Some of the studies reviewed here were unable to provide quantitative evidence as to the adequacy of amount and/or intensity of the PA observed, some methods (e.g., pedometers) being unable to measure the intensity of PA, and other methods were not amenable to quantification of MVPA at present, in the absence of cut points from calibration studies (e.g., use of the Actigraph with ankle placement) (39). Nevertheless, Tables 1 and 2 illustrate a good deal of consistency of findings between studies in their summary data. In several studies, significant differences in PA within child care were observed within or between child care centers (e.g., (12)). The factors that influence PA to bring about such variation are beyond the scope and aim of the present review and are considered in detail by subsequent papers in the present symposium series (36,37). The present review included studies that varied markedly in sample size, that is, both the number of child care centers and the number of children. Significant heterogeneity between studies is likely, and no formal attempt was made to explore this or to combine data in meta-analysis; the issue of sources of variation in PA at child care centers was beyond the scope of the present review that aimed only to summarize the usual levels of PA within child care. No formal assessment of publication bias was undertaken.
Evidence of variability in PA levels between and within child care settings provides some hope that identifiable and modifiable features of the child care setting exist and that future interventions that address these features might help promote higher levels of PA in child care than are typical at present. Preschool PA research is now focused on finding evidence that will help promote higher levels of PA of children both inside and outside child care (5,8,15,36,37). Evaluation of future interventions to promote PA in child care should use objective methods of PA measurement (31), and evaluation of both processes and outcomes of interventions will be essential (30,35,38). In view of the importance and the wide range of benefits of increasing PA in childhood (34), the typically low level of PA of preschoolers at child care settings is a major concern.

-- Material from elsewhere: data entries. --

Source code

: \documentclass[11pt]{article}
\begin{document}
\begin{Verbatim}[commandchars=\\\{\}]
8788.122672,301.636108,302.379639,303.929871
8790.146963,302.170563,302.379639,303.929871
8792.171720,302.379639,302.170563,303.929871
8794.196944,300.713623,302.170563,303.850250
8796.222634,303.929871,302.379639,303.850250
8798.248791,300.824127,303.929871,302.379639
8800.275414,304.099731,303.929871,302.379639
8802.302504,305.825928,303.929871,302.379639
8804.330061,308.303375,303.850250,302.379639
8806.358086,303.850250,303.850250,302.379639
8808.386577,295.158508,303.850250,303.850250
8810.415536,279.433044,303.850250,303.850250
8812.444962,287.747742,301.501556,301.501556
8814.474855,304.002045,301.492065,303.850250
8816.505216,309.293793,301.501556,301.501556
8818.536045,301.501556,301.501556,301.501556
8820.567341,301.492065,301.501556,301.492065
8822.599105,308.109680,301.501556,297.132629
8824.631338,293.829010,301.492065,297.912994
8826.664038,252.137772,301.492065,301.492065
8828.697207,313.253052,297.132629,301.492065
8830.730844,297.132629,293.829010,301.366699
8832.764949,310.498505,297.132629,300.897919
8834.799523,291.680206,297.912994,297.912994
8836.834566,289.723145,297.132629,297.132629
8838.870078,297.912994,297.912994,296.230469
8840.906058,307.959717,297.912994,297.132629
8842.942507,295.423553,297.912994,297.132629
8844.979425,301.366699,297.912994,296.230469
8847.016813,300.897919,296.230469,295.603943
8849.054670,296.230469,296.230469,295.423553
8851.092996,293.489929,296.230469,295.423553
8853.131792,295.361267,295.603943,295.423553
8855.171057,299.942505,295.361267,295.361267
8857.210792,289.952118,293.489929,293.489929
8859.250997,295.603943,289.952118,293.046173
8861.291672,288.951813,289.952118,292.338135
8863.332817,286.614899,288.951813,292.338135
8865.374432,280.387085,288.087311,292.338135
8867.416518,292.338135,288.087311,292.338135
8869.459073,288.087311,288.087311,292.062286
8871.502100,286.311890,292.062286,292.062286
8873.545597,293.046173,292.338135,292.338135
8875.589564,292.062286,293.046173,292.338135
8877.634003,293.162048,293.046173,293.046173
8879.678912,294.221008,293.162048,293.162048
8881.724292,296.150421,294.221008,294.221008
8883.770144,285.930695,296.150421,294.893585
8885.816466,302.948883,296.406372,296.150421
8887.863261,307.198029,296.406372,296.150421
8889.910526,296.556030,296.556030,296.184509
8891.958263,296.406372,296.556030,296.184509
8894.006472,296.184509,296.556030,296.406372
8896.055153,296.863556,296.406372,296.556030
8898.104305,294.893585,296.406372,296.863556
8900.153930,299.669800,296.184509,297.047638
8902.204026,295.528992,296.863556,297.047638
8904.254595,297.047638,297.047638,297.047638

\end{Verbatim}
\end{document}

Salary funding was from the Scottish Higher Education Funding Council. The author's research on PA in preschool children has been supported by the British Heart Foundation, Sport Aiding Medical Research for Kids (SPARKS), the Scottish Government Health Department Chief Scientist Office, and the Yorkhill Children's Foundation.
The author has no conflicts of interest to declare.
The results of the present study do not constitute endorsement by the American College of Sports Medicine.